Noncovalent self-assembly of a minuscule amount of nickel porphyrin on carbon nanotube for high-performance electromagnetic wave absorbing

High-performance and lightweight carbon-based electromagnetic wave (EMW) absorbing materials are urgently required for applications in aerospace and next-generation electronics. However, it is of great importance to break through the conventional thinking of loading high-density magnetic metals to improve the EMW ab-sorption performance of carbon-based absorbers.

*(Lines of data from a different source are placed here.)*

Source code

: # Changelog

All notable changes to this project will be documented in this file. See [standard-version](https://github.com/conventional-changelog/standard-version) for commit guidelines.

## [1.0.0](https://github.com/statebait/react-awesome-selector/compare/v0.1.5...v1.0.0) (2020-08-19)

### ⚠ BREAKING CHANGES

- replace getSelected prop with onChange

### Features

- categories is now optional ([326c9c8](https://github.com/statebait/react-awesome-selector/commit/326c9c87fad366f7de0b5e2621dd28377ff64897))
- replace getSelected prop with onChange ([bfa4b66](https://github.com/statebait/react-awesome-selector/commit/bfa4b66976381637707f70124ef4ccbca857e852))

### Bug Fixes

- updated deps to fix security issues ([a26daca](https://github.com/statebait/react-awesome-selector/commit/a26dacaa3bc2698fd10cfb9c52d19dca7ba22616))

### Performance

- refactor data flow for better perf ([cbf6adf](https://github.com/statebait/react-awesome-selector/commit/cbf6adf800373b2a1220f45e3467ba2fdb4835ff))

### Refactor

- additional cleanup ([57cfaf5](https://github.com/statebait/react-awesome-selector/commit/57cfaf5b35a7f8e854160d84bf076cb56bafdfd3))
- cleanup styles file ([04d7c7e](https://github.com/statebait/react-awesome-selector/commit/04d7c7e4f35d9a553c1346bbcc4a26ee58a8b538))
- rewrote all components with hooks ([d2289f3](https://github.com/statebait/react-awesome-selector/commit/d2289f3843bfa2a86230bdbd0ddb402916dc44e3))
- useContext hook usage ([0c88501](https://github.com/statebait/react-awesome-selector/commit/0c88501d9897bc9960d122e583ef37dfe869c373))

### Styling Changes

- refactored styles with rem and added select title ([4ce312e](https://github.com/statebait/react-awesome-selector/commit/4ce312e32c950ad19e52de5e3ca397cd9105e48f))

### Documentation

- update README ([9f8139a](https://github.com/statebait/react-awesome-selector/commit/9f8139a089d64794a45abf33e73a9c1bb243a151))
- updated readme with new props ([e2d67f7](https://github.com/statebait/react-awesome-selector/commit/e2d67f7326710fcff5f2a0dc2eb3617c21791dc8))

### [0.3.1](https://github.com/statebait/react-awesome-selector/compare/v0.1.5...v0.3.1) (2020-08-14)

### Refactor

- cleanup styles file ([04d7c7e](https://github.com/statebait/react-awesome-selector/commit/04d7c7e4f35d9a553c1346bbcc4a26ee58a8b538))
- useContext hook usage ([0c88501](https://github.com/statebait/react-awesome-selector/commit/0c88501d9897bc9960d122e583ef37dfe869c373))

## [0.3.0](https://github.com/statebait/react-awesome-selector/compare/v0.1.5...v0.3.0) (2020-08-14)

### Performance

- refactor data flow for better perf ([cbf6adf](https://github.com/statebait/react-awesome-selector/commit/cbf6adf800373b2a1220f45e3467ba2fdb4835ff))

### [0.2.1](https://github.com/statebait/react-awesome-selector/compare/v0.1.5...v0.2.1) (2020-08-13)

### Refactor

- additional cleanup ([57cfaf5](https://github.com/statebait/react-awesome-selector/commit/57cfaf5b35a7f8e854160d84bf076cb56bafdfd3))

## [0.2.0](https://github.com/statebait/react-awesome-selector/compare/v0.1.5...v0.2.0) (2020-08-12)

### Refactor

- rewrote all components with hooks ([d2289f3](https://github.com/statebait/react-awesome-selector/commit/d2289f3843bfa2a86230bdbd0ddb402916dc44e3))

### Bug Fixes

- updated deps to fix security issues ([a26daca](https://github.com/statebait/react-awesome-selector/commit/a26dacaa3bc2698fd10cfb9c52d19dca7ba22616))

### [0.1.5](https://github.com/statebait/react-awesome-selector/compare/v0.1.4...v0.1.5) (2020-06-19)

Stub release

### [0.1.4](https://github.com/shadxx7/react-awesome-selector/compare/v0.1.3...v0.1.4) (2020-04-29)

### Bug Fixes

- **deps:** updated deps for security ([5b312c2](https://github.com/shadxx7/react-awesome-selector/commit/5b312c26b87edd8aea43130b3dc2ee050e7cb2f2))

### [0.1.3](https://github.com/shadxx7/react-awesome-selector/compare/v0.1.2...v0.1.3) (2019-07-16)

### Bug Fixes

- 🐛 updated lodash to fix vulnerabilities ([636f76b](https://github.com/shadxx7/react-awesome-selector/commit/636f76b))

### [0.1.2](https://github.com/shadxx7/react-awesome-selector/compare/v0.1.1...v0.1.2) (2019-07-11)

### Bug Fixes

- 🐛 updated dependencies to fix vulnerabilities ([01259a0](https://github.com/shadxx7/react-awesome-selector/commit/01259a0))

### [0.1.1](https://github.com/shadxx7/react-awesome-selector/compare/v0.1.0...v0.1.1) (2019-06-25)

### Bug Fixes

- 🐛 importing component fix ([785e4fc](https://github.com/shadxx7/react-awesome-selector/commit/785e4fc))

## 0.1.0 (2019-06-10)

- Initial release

Herein, the 5,10,15,20-tetrakis (4-aminophenyl) porphyrin nickel (Ni-TAPP) was self-assembled on the surface of carbon nanotubes (CNTs) driven by the pi-pi interactions via a simple, facile, scalable preparation approach. The fabricated Ni-TAPP@CNTs nanocomposites not only effec-tively integrated the Ni active sites of Ni-TAPP and three-dimensional conductive networks of CNTs, but also exhibited good impedance matching and optimized dielectric loss. Benefiting from this remarkable synergy, the Ni-TAPP@CNTs presented a minimum reflection loss of-66.5 dB (1.9 mm, 10.1 GHz) at a Ni-TAPP content of merely 2.86 wt%. This work undoubtedly provides a high-efficiency strategy for the scalable fabrication of lightweight, durable EMW absorbing materials.

Automated summary

High-performance and lightweight carbon-based electromagnetic wave (EMW) absorbing materials are essential for aerospace and next-generation electronics. A simple and scalable technique was used to self-assemble 5,10,15,20-tetrakis (4-aminophenyl)porphyrin nickel (Ni-TAPP) on carbon nanotubes (CNTs) via pi-pi interactions. The resulting Ni-TAPP@CNTs nanocomposites integrated Ni active sites and conductive networks, and exhibited excellent impedance matching and optimized dielectric loss. This work offers an efficient strategy for scalable fabrication of lightweight, durable EMW absorbing materials.